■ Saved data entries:
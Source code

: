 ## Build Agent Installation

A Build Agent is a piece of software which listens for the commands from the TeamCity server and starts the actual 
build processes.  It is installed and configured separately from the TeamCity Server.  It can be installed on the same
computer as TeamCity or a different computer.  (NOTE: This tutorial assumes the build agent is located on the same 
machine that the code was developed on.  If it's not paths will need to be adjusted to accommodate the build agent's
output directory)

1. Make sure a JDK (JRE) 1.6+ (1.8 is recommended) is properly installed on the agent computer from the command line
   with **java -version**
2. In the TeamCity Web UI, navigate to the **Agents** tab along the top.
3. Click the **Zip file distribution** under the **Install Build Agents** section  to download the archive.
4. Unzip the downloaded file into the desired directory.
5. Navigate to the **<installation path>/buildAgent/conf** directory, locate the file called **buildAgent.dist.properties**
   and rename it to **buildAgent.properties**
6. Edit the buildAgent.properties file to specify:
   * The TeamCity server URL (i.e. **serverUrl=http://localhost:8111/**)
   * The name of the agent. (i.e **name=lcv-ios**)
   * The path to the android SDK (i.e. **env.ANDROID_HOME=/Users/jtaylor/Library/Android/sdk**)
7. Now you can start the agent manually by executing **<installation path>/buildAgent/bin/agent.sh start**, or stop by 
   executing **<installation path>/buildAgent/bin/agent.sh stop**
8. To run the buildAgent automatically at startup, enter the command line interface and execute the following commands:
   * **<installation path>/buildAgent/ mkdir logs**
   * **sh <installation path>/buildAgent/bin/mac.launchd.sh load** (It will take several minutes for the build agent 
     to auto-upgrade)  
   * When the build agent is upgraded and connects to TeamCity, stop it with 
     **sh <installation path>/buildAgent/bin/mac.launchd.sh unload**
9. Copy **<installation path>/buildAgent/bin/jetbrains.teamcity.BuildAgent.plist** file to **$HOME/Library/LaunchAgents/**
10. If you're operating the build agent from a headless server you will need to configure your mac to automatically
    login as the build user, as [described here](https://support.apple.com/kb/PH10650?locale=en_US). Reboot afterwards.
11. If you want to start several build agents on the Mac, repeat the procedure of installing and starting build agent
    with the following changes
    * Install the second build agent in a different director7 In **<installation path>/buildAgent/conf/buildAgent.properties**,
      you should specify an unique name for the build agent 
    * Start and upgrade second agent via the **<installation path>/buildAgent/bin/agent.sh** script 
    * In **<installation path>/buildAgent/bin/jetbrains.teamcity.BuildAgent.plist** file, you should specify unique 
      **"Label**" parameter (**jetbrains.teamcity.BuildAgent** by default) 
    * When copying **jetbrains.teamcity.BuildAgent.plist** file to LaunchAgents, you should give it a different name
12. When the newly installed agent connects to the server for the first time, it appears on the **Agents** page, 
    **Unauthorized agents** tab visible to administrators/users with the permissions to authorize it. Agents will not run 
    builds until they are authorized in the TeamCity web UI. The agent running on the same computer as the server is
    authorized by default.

■ Problem statement:
Your reply must be one number, namely the count of lines above that hold the string "launchd".

■ Result of the task:
2